In the context of property damage, physical loss or damage refers to the effect the covered peril must have on the insured property to trigger coverage, not the covered peril itself. The trial judge dismissed this argument stating that physical loss of or damage to property would not be understood by the ordinary policy holder to include loss of use.

Finally, the insureds argued that as the insurers involved issued pandemic exclusions to their policies following the onset of the COVID-19 pandemic, the insurers must have intended that the policy covers this loss of use -- something cannot be excluded if it is not covered in the first place.  The trial court dismissed this argument as well stating that insurers may, and frequently do, use a “belt and suspenders” approach to the drafting, or amending, of their policies. The law does not prevent this or impose a “penalty” upon drafters who do so. The Supreme Court of Canada in the seminal decision, Ledcor, also stated that there need not be “perfect mutual exclusivity” between an insuring agreement and exclusions; the Court held that the Alberta Court of Appeal had erred by approaching its analysis of the coverage issue by relying on exclusions to imply coverage.  The same analysis applies here.

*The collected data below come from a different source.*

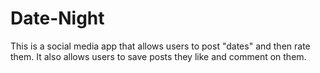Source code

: # Date-Night
This is a social media app that allows users to post "dates" and then rate them. It also allows users to save posts they like and comment on them.
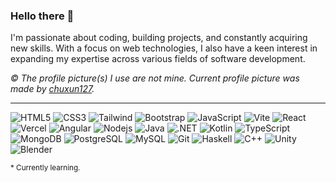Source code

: ### Hello there 👋
I'm passionate about coding, building projects, and constantly acquiring new skills. With a focus on web technologies, I also have a keen interest in expanding my expertise across various fields of software development.

*© The profile picture(s) I use are not mine. Current profile picture was made by [chuxun127](https://x.com/chuxun127).*
<hr />

![HTML5](https://img.shields.io/badge/-HTML5-black?style=flat-square&logo=html5&logoColor=white)
![CSS3](https://img.shields.io/badge/-CSS3-black?style=flat-square&logo=css3)
![Tailwind](https://img.shields.io/badge/-Tailwind-black?style=flat-square&logo=tailwindcss)
![Bootstrap](https://img.shields.io/badge/-Bootstrap-black?style=flat-square&logo=bootstrap)
![JavaScript](https://img.shields.io/badge/-JavaScript-black?style=flat-square&logo=javascript)
![Vite](https://img.shields.io/badge/-Vite-black?style=flat-square&logo=vite)
![React](https://img.shields.io/badge/-React-black?style=flat-square&logo=react)
![Vercel](https://img.shields.io/badge/-Next.js-black?style=flat-square&logo=vercel)
![Angular](https://img.shields.io/badge/-Angular-black?style=flat-square&logo=angular)
![Nodejs](https://img.shields.io/badge/-Nodejs-black?style=flat-square&logo=Node.js)
![Java](https://img.shields.io/badge/-Java-black?style=flat-square&logo=java)
![.NET](https://img.shields.io/badge/-.NET-black?style=flat-square&logo=dotnet)
![Kotlin](https://img.shields.io/badge/-Kotlin-black?style=flat-square&logo=kotlin)
![TypeScript](https://img.shields.io/badge/-TypeScript-black?style=flat-square&logo=typescript)
![MongoDB](https://img.shields.io/badge/-MongoDB-black?style=flat-square&logo=mongodb)
![PostgreSQL](https://img.shields.io/badge/-PostgreSQL-black?style=flat-square&logo=postgresql)
![MySQL](https://img.shields.io/badge/-MySQL-black?style=flat-square&logo=mysql)
![Git](https://img.shields.io/badge/-Git-black?style=flat-square&logo=git)
![Haskell](https://img.shields.io/badge/-Haskell*-gray?style=flat-square&logo=haskell)
![C++](https://img.shields.io/badge/-C++*-gray?style=flat-square&logo=cplusplus)
![Unity](https://img.shields.io/badge/-Unity*-gray?style=flat-square&logo=unity)
![Blender](https://img.shields.io/badge/-Blender*-gray?style=flat-square&logo=blender)

<sup>* Currently learning.</sup>
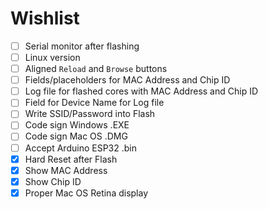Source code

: # Wishlist
- [ ] Serial monitor after flashing
- [ ] Linux version
- [ ] Aligned `Reload` and `Browse` buttons
- [ ] Fields/placeholders for MAC Address and Chip ID
- [ ] Log file for flashed cores with MAC Address and Chip ID
- [ ] Field for Device Name for Log file
- [ ] Write SSID/Password into Flash 
- [ ] Code sign Windows .EXE
- [ ] Code sign Mac OS .DMG
- [ ] Accept Arduino ESP32 .bin
- [x] Hard Reset after Flash
- [x] Show MAC Address
- [x] Show Chip ID
- [x] Proper Mac OS Retina display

The trial judge therefore concluded that the answer to common issue 2 is “No”.  As the answers to common issue #1 and #2 were both ‘No”, there was no need to discuss common issue #3.

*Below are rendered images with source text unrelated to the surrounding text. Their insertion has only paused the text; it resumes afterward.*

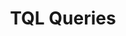 ---
title: TQL Queries
position: 1.06
type:
description:
  TQL queries can be based on a single node or multiple nodes where you need to include relationships to get data from multiple nodes. For many TQL queries, you have to use relationships to query several Technopedia nodes. Relationships might seem complex but their function is mainly to connect nodes.
content_markdown: |-
  Because TQL is a declarative query language, you can build your query with multiple nodes, relationships, attributes, and add multiple conditions to refine your query.<br>
  

  Like nodes, relationships can have attributes. You can use an alias with the realtionship that has attributes when you want to return data for those relationship attributes. TQL binds the alias that you specify to that relationship, which you can use with the Return clause of the MATCH query to get specific data.
  {: .info}

  #### Building relationships in a query<br>

  
  Relationships provide a way of getting related data from multiple nodes in one query. You connect the nodes by using the relationship that's shown in the database graph. <br>
  
  {: .info}

  Note the direction of the relationship in the graph. If you specify an incorrect direction, you might not get data from the nodes that you want to connect with.

  
  

  The following image shows examples of types of relationships and their directions.
   
  ![API Image](/images/relat.png)<br>&nbsp;
  <br>  
  

  #### Examples of building relationships<br>   

  <br>
  To incoporate multiple nodes in a MATCH statement you must use relationships to connect the nodes and then use the `RETURN` clause to get data from the nodes in the query. Use the following guide to help you to build your query:

   1.	Select the Nodes that you want to use in your query.<br>
   2.	Identify the node attributes that store the information you require.<br>
   3.	Select any relationships to connect to nodes that hold your required data.<br>
   4.	Write your MATCH statement

  <br>
  Here’s some examples that are based on the software nodes and manufacturer node:
  <br>
  ![API Image](/images/sw_relat.png)<br>&nbsp;
  <br>  

  <b>Query Intent:</b> Get software that is manufactured by Oracle and return the manufactuer, product name, version, releasea, and edition.br>

    * The first node to reference is the `MANUFACTURER` and you use relationships to connect the other nodes.<br>
    * Use MATCH to select the `MANUFACTURER` node and then connect to the software product, software version, software version, software release, and software edition by using relationships as shown in the following query:<br>
    Note the relationship direction in the node graph.
    ![API Image](/images/relat_overview.png)<br>&nbsp;
    * Return data by using the aliases in that are assigned to the nodes in the MATCH statement.<br>
    <br>  
    Here's the query that you use:<br>
    `MATCH (m:MANUFACTURER)<-[:HAS_A]-(sp:SOFTWARE_PRODUCT)<-[:HAS_A]-(sv:SOFTWARE_VERSION)<-[:HAS_A]-(sr:SOFTWARE_RELEASE)-[:HAS_A]->(se:SOFTWARE_EDITION) 
    WHERE m.manufacturer = "Oracle" 
    RETURN m.manufacturer, sp.product, sv.version, sr.release, se.edition 
    LIMIT 5`

    The following results represent a sample of the output from the query:<br>
    <br>
    ![API Image](/images/manu_to_se.png) <br> &nbsp;
   
  <br>  

   When you include relationships in  MATCH statements, you must use the relationship direction in the graph diagram.
   {: .warning}

  <br>
  <b>Query Intent:</b> To get data for software editions, and include the release, verison, and product information.<br>

  1. To get the required information, you start with the software edition and then add relationships to the software release, software version,     and software product nodes.<br>
  2. Use MATCH to select the software edtion node and then create relationships to the other nodes.<br>
      `MATCH (e:SOFTWARE_EDITION)`
  3. Add the release, version, and product nodes by adding relationships.
      `MATCH (e:SOFTWARE_EDITION)<-[x:HAS_A]-(r:SOFTWARE_RELEASE)-[y:HAS_A]->(v:SOFTWARE_VERSION)-[z:HAS_A]->(p:SOFTWARE_PRODUCT)`  
  4. Add an alias to each node in the query that you want to get data from.<br>
  5. To return the data that you need, use the Return clause to refer to the specific aliases.<br>
      `RETURN r,e,v,p`
  <br>
  In this query example, you return software editions in Technopedia with release, verison, and product information. <br>

  `MATCH (e:SOFTWARE_EDITION)<-[x:HAS_A]-(r:SOFTWARE_RELEASE)-[y:HAS_A]->(v:SOFTWARE_VERSION)-[z:HAS_A]->(p:SOFTWARE_PRODUCT) RETURN r,e,v,p`<br>

  <br>
   
  <b>Query Intent:</b> Get software editions and include the release, verison, product, and manufacturer.<br>
  <br>
  In this query example, you get data for software editions in Technopedia, and include the release, version, product, and manufacturer data for each edition that is listed. This <br>

  `MATCH (e:SOFTWARE_EDITION)<-[:HAS_A]-(r:SOFTWARE_RELEASE)-[:HAS_A]->(v:SOFTWARE_VERSION)-[:HAS_A]->(p:SOFTWARE_PRODUCT)-[:HAS_A]->(m:MANUFACTURER) 
  RETURN e.edition,r.release,v.version,p.product, m.manufacturer LIMIT 10`<br>
  <br>
  The following results are a sample of the output from the query:<br>
  <br>
  ![API Image](/images/edtomanu.png) <br> &nbsp;
  
  
 
  The following MATCH query examples show variations in constructions that use relationships and other conditions. To try out a query example, you append the MATCH statement to the following tql endpoint and make a GET request from a API client or use cURL. <br>
  <br>
  `https://v6-1.technopedia.com/tql?q=<MATCH Statement>`
  
left_code_blocks:
  - code_block: |-
      MATCH (n:SOFTWARE_RELEASE)-[:HAS_A]->(:SOFTWARE_VERSION)-[:HAS_A]->(sp:SOFTWARE_PRODUCT)-[:HAS_A]->(m:MANUFACTURER)<-[:HAS_A]-(:CPU_MODEL) 
      WHERE m.manufacturer CONTAINS "TEL" 
      RETURN n.release, sp.product, m.manufacturer 
      LIMIT 5
      
      RESPONSE SAMPLE

      {
        "results": [
            {
                "m.manufacturer": "Intel",
                "n.release": "C++ Composer XE",
                "sp.product": "C++ Composer XE"
            },
            {
                "m.manufacturer": "Intel",
                "n.release": "C++ Composer XE",
                "sp.product": "C++ Composer XE"
            },
            {
                "m.manufacturer": "Intel",
                "n.release": "C++ Composer XE",
                "sp.product": "C++ Composer XE"
            },
            {
                "m.manufacturer": "Intel",
                "n.release": "C++ Composer XE",
                "sp.product": "C++ Composer XE"
            },
            {
                "m.manufacturer": "Intel",
                "n.release": "C++ Composer XE",
                "sp.product": "C++ Composer XE"
            }
        ]
      {  

    title: Example one
    language: javascript
    
  - code_block: |-
      MATCH (m:MANUFACTURER)<-[:HAS_A]-(sp:SOFTWARE_PRODUCT)<-[:HAS_A]-(sv:SOFTWARE_VERSION)<-[:HAS_A]-(sr:SOFTWARE_RELEASE)-[:HAS_A]->(se:SOFTWARE_EDITION) 
      WHERE m.manufacturer = "Oracle" 
      RETURN m.manufacturer, sp.product, sv.version, sr.release, se.edition 
      LIMIT 5

      RESPONSE SAMPLE

      {
        "results": [
        {
                    
                "m.manufacturer": "Oracle",
                "se.edition": "Web",
                "sp.product": "AutoVue",
                "sr.release": "AutoVue",
                "sv.version": "21.0"
            },
            {
                "m.manufacturer": "Oracle",
                "se.edition": "Desktop",
                "sp.product": "AutoVue",
                "sr.release": "AutoVue",
                "sv.version": "21.0"
            },
            {
                "m.manufacturer": "Oracle",
                "se.edition": "Web",
                "sp.product": "AutoVue",
                "sr.release": "AutoVue",
                "sv.version": "15.0"
            },
            {
                "m.manufacturer": "Oracle",
                "se.edition": "Desktop",
                "sp.product": "AutoVue",
                "sr.release": "AutoVue",
                "sv.version": "15.0"
            },
            {
                "m.manufacturer": "Oracle",
                "se.edition": "Web",
                "sp.product": "AutoVue",
                "sr.release": "AutoVue",
                "sv.version": "15.1"
            }
        ]
      {  
    title: Example two
    language: javascript

  - code_block: |-
      MATCH (s:SOFTWARE_PRODUCT) 
      WHERE s.product = "Office" OR s.product="HealthMatics" 
      RETURN s 
      LIMIT 2 

      RESPONSE SAMPLE

      {
        "results": [
            {                
                "s.alias": null,
                "s.component": null,
                "s.created_at": "2007-04-22 04:55:16",
                "s.desupported_flag": null,
                "s.discontinued_flag": null,
                "s.family": "HealthMatics",
                "s.is_suite": null,
                "s.modified_at": "2017-06-01 10:44:00",
                "s.product": "Office",
                "s.technopedia_id": "141d9f85-66b2-40a6-8efa-450038c2700c",
                "s.url": "http://investor.allscripts.com/phoenix.zhtml?c=112727&p=irol-newsArticle&ID=858912&highlight="
            },
            {
                "s.alias": null,
                "s.component": null,
                "s.created_at": "2013-01-09 10:00:34",
                "s.desupported_flag": null,
                "s.discontinued_flag": null,
                "s.family": null,
                "s.is_suite": "FALSE",
                "s.modified_at": "2014-02-13 21:43:30",
                "s.product": "Office",
                "s.technopedia_id": "35785f94-d5e2-4e0b-b2f1-b7e59ecde968",
                "s.url": "http://www.corel.com/corel/product/index.jsp?
                 pid=prod3430104&cid=catalog50008&segid=692&storeKey=ca&languageCode=en"
            }
        ]
      {  

    title: Example three
    language: javascript

  - code_block: |-
      MATCH (n:SOFTWARE_VERSION) WHERE n.version CONTAINS "1.4.2_05" 
      RETURN n.version, n.order 
      LIMIT 5

      RESPONSE SAMPLE

      {
        "results": [
            {
                "n.order": "66",
                "n.version": "1.4.2_05"
            },
            {
                "n.order": "21",
                "n.version": "1.4.2_05"
            },
            {
                "n.order": "84",
                "n.version": "1.4.2_05"
            }
        ]
      {  

    title: Example four
    language: javascript

  - code_block: |-
      MATCH (n:SOFTWARE_RELEASE)-[:HAS_A]->(:SOFTWARE_VERSION)-[:HAS_A]->(sp:SOFTWARE_PRODUCT) 
      WHERE n.release CONTAINS "23" 
      RETURN n.release, sp.product LIMIT 5

      RESPONSE SAMPLE

      {
        "results": [
            {
                "n.release": "123 Audio MP3 Converter",
                "sp.product": "123 Audio MP3 Converter"
            },
            {
                "n.release": "5523 ADSL Work Station (AWS)",
                "sp.product": "5523 ADSL Work Station (AWS)"
            },
            {
                "n.release": "123Scan",
                "sp.product": "123Scan"
            },
            {
                "n.release": "123Scan",
                "sp.product": "123Scan"
            },
            {
                "n.release": "123Scan",
                "sp.product": "123Scan"
            }
        ]
      {  
    title: Example five
    language: javascript

  - code_block: |-
      MATCH (n:SOFTWARE_RELEASE)-[:HAS_A]->(:SOFTWARE_VERSION)-[:HAS_A]->(sp:SOFTWARE_PRODUCT)-[:HAS_A]->(m:MANUFACTURER) 
      WHERE m.manufacturer CONTAINS "people" 
      RETURN n.release, sp.product, m.manufacturer 
      LIMIT 5

      RESPONSE SAMPLE

      {
        "results": [
            {
                "m.manufacturer": "Peoplefluent",
                "n.release": "AAPlanner",
                "sp.product": "AAPlanner"
            },
            {
                "m.manufacturer": "Peoplefluent",
                "n.release": "AAPlanner",
                "sp.product": "AAPlanner"
            },
            {
                "m.manufacturer": "Peoplefluent",
                "n.release": "AAPlanner",
                "sp.product": "AAPlanner"
            },
            {
                "m.manufacturer": "Peoplefluent",
                "n.release": "AAPlanner",
                "sp.product": "AAPlanner"
            },
            {
                "m.manufacturer": "PeopleCube",
                "n.release": "Scheduler Plus",
                "sp.product": "Scheduler Plus"
            }
        ]
      {  
    

    title: Example six
    language: javascript

  - code_block: |-
      curl -G -H "Authorization: Bearer b93477a9-057b-4878-a16b93477a9-057b-4878-a16f-d7f7d1f27a7af-d7f7d1f27a7a" "https://v6-1.technopedia.com/tql" --data-urlencode' "q=MATCH (n:SOFTWARE_RELEASE) WHERE n.modified_at = "2017-05-26 13:59:45" RETURN n LIMIT 5

            
    title: cURL
    language: bash

    

right_code_blocks:
  - code_block: |2
      
      MATCH (alias1.NODE) RETURN alias1 

      MATCH (s:SOFTWARE_PRODUCT) RETURN s
      

      MATCH (alias.NODE) RETURN alias.attribute
      
      MATCH (s:SOFTWARE_PRODUCT) RETURN s.product 
      MATCH (s:SOFTWARE_PRODUCT) RETURN s.technopedia_id
      MATCH (s:SOFTWARE_PRODUCT) RETURN s.technopedia_id, s.product
      MATCH (s:SOFTWARE_PRODUCT) RETURN s.technopedia_id, s.is_suite    
 


      MATCH (alias2.NODE) RETURN alias2

      MATCH (s:SOFTWARE_RELEASE) RETURN s 


      MATCH (alias.NODE) RETURN alias.attribute 
      MATCH (s:SOFTWARE_RELEASE) RETURN s.version 
      

      MATCH (alias3.NODE) RETURN alias3 
      MATCH (n:MANUFACTURER) RETURN n


      MATCH (alias4.NODE) RETURN alias4.attribute
      MATCH (n:MANUFACTURER) RETURN n.manufactuer 

      MATCH (s:SOFTWARE_PRODUCT) RETURN s.technopedia_id, s.product

           
    title: MATCH Statements
    language: bash
  - code_block: |2-
      WHERE
      Return software products where the name field is equal to ‘Office’.
      MATCH (s:SOFTWARE_PRODUCT) WHERE s.product = "Office"  RETURN s

      AND
      Return software products where name is Office and the family is HealthMatics. 
      MATCH (s:SOFTWARE_PRODUCT) WHERE s.product = "Office" AND s.family = "HealthMatics" RETURN s 
           
      OR
      Return software products where product name is Office or HealthMatics. 
      MATCH (s:SOFTWARE_PRODUCT) WHERE s.product = "Office" OR s.product = "HealthMatics" RETURN s 
            
      COUNT
      Return count of records. 
      MATCH (s:SOFTWARE_PRODUCT) RETURN count(*) 

      DISTINCT
      Return distinct records only, which do not show duplicates.
      MATCH (s:SOFTWARE_PRODUCT) WHERE s.product = "Microsoft Exchange Server Monitor" RETURN DISTINCT s 
      
      CONTAINS
      Use the CONTAINS clause to return results when an attribute word value is matched. 
      MATCH (s:SOFTWARE_PRODUCT) WHERE s.product CONTAINS "Microsoft" RETURN s 

      AS
      Return output parameter as another name. 
      MATCH (n:SOFTWARE_EDITION) RETURN n.edition as ED, n.modified_at as MOD

      Operators =, <>, >, <, >=, <=
    title: TQL Clauses and examples
    language: text
---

The appeal of this decision was heard by the Ontario Court of Appeal on June 12, 2024. The various insurers were represented by a group of 30 leading largely Ontario-based insurance counsel. The insured group was represented by three counsels. It is apparent that the Ontario Court of Appeal was not in the least persuaded by the argument of the counsel for the insureds. Two days later, on June 14, 2024, that Court held:

the …[insureds]…. assert that the trial judge made two errors: (1) he incorrectly held that the real or apprehended physical presence of SARS-CoV-2 on commercial property was not “physical damage” to the extent that it rendered the property dangerous; and (2) he incorrectly held that a “loss of use” resulting from the presence of SARS-CoV-2 did not amount to “physical loss” within the meaning of the various insurance policies.

We do not accept these submissions. On both issues, we agree with the reasoning and conclusions of the trial judge. His reasoning is thorough and impeccable, and his conclusion is correct.

In short, the Court of Appeal of Ontario gave the trial judge a gold star. It is seldom the case that an appellate court declares that the trial judge’s reasoning is both thorough and impeccable.

The insured group has 30 days to seek leave to appeal to the Supreme Court of Canada. Hopefully this definitive endorsement of the trial judge’s reasoning will persuade the Supreme Court not to grant leave. If this Ontario Court of Appeal decision is left undisturbed, there will be a significant nail in the coffin of the massive monetary threat to the property insurance industry posed by these arguments.  But that threat will remain, albeit in diminished form.

The coverage issues are not necessarily over despite this very strong decision. Arguments premised upon manuscript and uncommon wording may continue in addition to allegations of bad faith, breach of contract and breach of the Canadian Competition Act. 

Nonetheless, it will be interesting to see if this decision means that another class action known as the Nordik Windows action against a single insurer, Aviva, can proceed and whether it also effectively dismisses a class action filed by the various Canadian branches of the Royal Canadian Legion and another by a group of denturists also against Aviva.